Defense Secretary Leon Panetta’s announcement just weeks before leaving office that he would bring an end to the policy of excluding women from combat assignments surprised, well, everyone. To call this move historic is to put it mildly. Today’s Huffington Post carried the following article on the last frontier’s of military equality: the ability of transgender service people to serve openly:
“Not long after that, he made history again, bringing a measure of equity to the benefits offered to same-sex military families before leaving D.C. to return to his much-loved walnut farm in California. History will remember Panetta’s tenure at the Defense Department favorably for these decisions to change policies that no longer reflected the reality of our wars or, just as importantly, the values of our nation.

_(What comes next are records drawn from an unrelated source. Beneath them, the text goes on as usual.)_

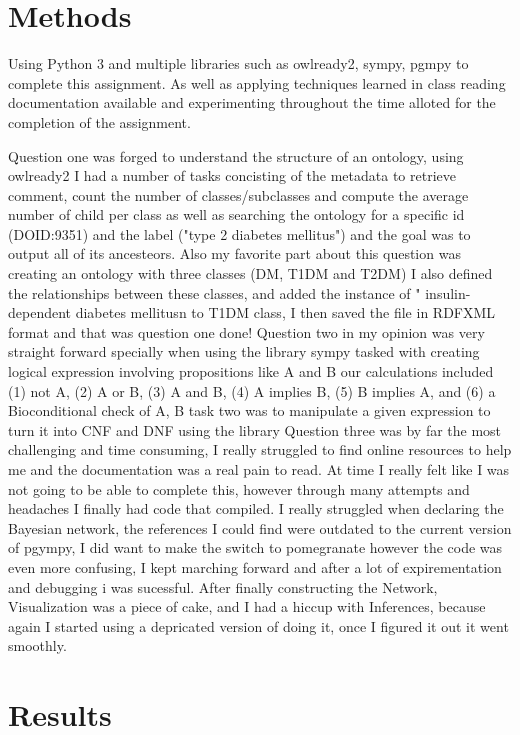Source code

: \documentclass[acmart]{acmart}
\begin{document}
\section{Methods}

Using Python 3 and multiple libraries such as owlready2, sympy, pgmpy to complete this assignment. As well as applying techniques learned in class reading documentation available and experimenting throughout the time alloted for the completion of the assignment.

	Question one was forged to understand the structure of an ontology, using owlready2 I had a number of tasks concisting of  the metadata to retrieve comment, count the number of classes/subclasses and compute the average number of child per class as well as searching the ontology for a specific id (DOID:9351) and the label ("type 2 diabetes mellitus") and the goal was to output all of its ancesteors. Also my favorite part about this question was creating an ontology with three classes (DM, T1DM and T2DM) I also defined the relationships between these classes, and added the instance of " insulin-dependent diabetes mellitusn to T1DM class, I then saved the file in RDFXML format and that was question one done!
	Question two in my opinion was very straight forward specially when using the library sympy tasked with creating logical expression involving propositions like A and B our calculations included (1) not A, (2) A or B, (3) A and B, (4) A implies B, (5) B implies A, and (6) a Bioconditional check of A, B task two was to manipulate a given expression to turn it into CNF and DNF using the library
	Question three was by far the most challenging and time consuming, I really struggled to find online resources to help me and the documentation was a real pain to read. At time I really felt like I was not going to be able to complete this, however through many attempts and headaches I finally had code that compiled. I really struggled when declaring the Bayesian network, the references I could find were outdated to the current version of pgympy, I did want to make the switch to pomegranate however the code was even more confusing, I kept marching forward and after a lot of expirementation and debugging i was sucessful. After finally constructing the Network, Visualization was a piece of cake, and I had a hiccup with Inferences, because again I started using a depricated version of doing it, once I figured it out it went smoothly. 

	

\section{Results}
\end{document}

“As a woman veteran, I was elated with these changes. As the wife of a woman veteran (my wife Danyelle was a West Point classmate of mine and served as an Army officer with honor and distinction), I felt encouraged by them.
“But as a transgender veteran, and an advocate for lesbian, gay, bisexual and transgender (LGBT) service members, veterans and their families, the changes that Secretary Panetta brought about in his last days in office have left me emboldened. Here’s why: As the combat exclusion for women comes to an end and open service for gay, lesbian and bisexual Americans edges closer to truly equal service, it becomes more and more obvious that there is no longer any rational basis on which to bar qualified transgender people from serving in our armed forces.
“At the heart of the combat exclusion rule were two assumptions that were accepted uncritically, if not quite universally, for decades. The first was that women are somehow, by our nature, “unfit” for close combat. The valorous service of America’s women veterans of Iraq and Afghanistan, asymmetric battlefields where the “front line” is everywhere and every trooper faces the risk of close combat every day, put the lie to that. So too did the military’s uncanny ability to find ways to circumvent the rules as it became apparent they were no longer working in the field. Today there are few more effective ways to reveal oneself to be an armchair general, out of touch with the reality of modern war, than by saying that women don’t have what it takes to hang on the battlefield.
“The second assumption underlying the combat exclusion was that the differences between men and women (real or, just as frequently, the product of sexist imagination) could not be accommodated under battlefield conditions without compromising the war-fighting effectiveness of the force. Steady advances in combat service support technology, techniques and procedures rendered all serious objections in this category obsolete long ago. (I refuse even to honor with a response those objections based not on quantifiable differences in the sexes but on chauvinist notions of a need to protect women, or to protect men from women.)
“With the stroke of a pen, Secretary Panetta consigned these two assumptions to the dustbin of history, where, along with military racial segregation and “don’t ask, don’t tell” (DADT), they can serve as embarrassing reminders of how easy it is to justify our prejudices in the name of security. However, it will be up to his successors to take the next logical step: the exorcism from DOD regulations of what is today a blanket, no-exceptions-allowed exclusion of all transgender people from service. Such a move is absolutely appropriate today, because the bottom line is this: If “valor knows no gender,” as President Obama said when the combat exclusion rule fell, and if men and women really can be accommodated simultaneously under close combat conditions without a negative impact on war-fighting ability, then there is no reason other than prejudice for the transgender exclusion to remain.”